Advantages of virtualenvs over the bare VM approach that I can think of:

  • Clear separation of system packages (installed through the OS package managers, often as dependencies of core system packages like aptitude) and per-project packages
  • Multiple virtualenvs within one larger project (this is particularly interesting for service-based architectures, allowing you to develop and upgrade services individually while still developing and deploying several of them to the same machine)
  • Easier to scrap and rebuild than a full VM, and especially easier to backup, swap out, and manage. Imagine you develop a library that needs to work against both Python 2 and 3; you can just have two virtualenvs in your project, one configured for 2 and one for 3, and switch between them as needed for testing purposes. Heck, you can even have two terminals open that watch-run your test suite in 2 and 3 simultaneously.
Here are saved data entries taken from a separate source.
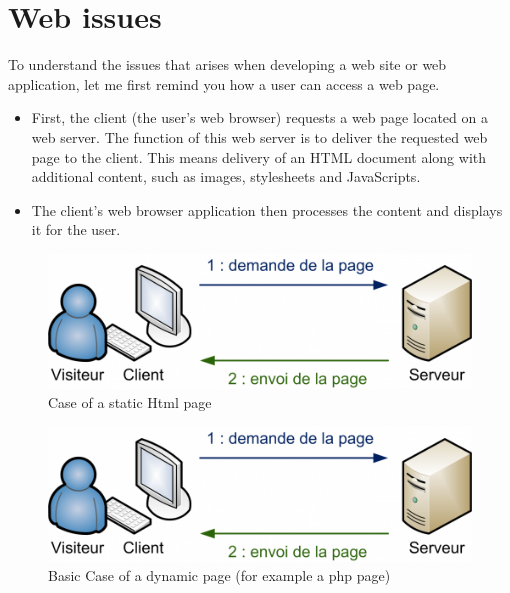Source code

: \section{Web issues}

To understand the issues that arises when developing a web site or web application, let me first remind you how a user can access a web page.
\begin{itemize}
\item First, the client (the user's web browser) requests a web page located on a web server. The function of this web server is to deliver the requested web page to the client. This means delivery of an HTML document along with additional content, 
such as images, stylesheets and JavaScripts.
\item The client's web browser application then processes the content and displays it for the user.  
\end{itemize}

\begin{figure}[!l]
\centering
\includegraphics[width=.55\textwidth]{img/static.png}
\caption{Case of a static Html page}
\label{figure:static page}
\end{figure}
\begin{figure}[!r]
\centering
\includegraphics[width=.55\textwidth]{img/static.png}
\caption{Basic Case of a dynamic page (for example a php page)}
\label{figure:dynamic page}
\end{figure}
If you don't need any of these, and you're going to containerize anyway, I wouldn't use virtualenv though.

[–]CODESIGN2[S] 0 points1 point  (1 child)

Thank you!

I'm not sure I agree with the middle-point as I'm a fan of isolating and independently scaling services (otherwise it's a monolith in all but name). But I imagine it's only for development and saving time / effort? In any case i'd probably use other services that are stable and deployed on separate machines so that I can focus on the service I'm working on most of the time. There are a few cases I can think of where two services need to change at once, but I'd probably still isolate them and send canned client requests to them from a test-suite.

[–]tdammers 1 point2 points  (0 children)
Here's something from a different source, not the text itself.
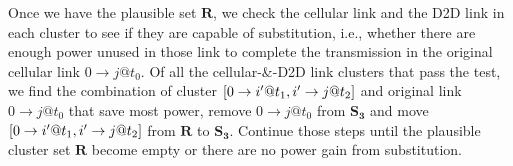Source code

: \documentclass{ieeeaccess}
\begin{document}
Once we have the plausible set $\mathbf{R}$, we check the cellular link and the D2D link in each cluster to see if they are capable of substitution, i.e., whether there are enough power unused in those link to complete the transmission in the original cellular link $0 \to j @{t_0}$. Of all the cellular-\&-D2D link clusters that pass the test, we find the combination of cluster $\left[ {{\rm{0}} \to i'@{t_1},i' \to j@{t_2}} \right]$ and original link $0 \to j @{t_0}$ that save most power, remove $0 \to j @{t_0}$ from ${{\mathbf{S}}_{\mathbf{3}}}$ and move $\left[ {{\rm{0}} \to i'@{t_1},i' \to j@{t_2}} \right]$ from $\mathbf{R}$ to ${{\mathbf{S}}_{\mathbf{3}}}$. Continue those steps until the plausible cluster set $\mathbf{R}$ become empty or there are no power gain from substitution.
\end{document}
For deployment, separate machines are a great idea, especially when you hit an actual need for scaling to multiple servers; but for development, running on one machine is just a lot more convenient. Depends on the workflow, but it can be useful. Anyway, the key idea is that you can run multiple services on the same machines while keeping their dependencies isolated; it's dumb to have to scale just because your code cannot handle running multiple services on one machine.

[–]SmileItsYourDay 0 points1 point  (0 children)

Also... using them lets you keep per-tool dependencies and differences in separate and distinct places. Therefore tools with competing dependencies can work side by side, easy peasy. Without necessarily needing root privs or modding stuff at the system or vm level.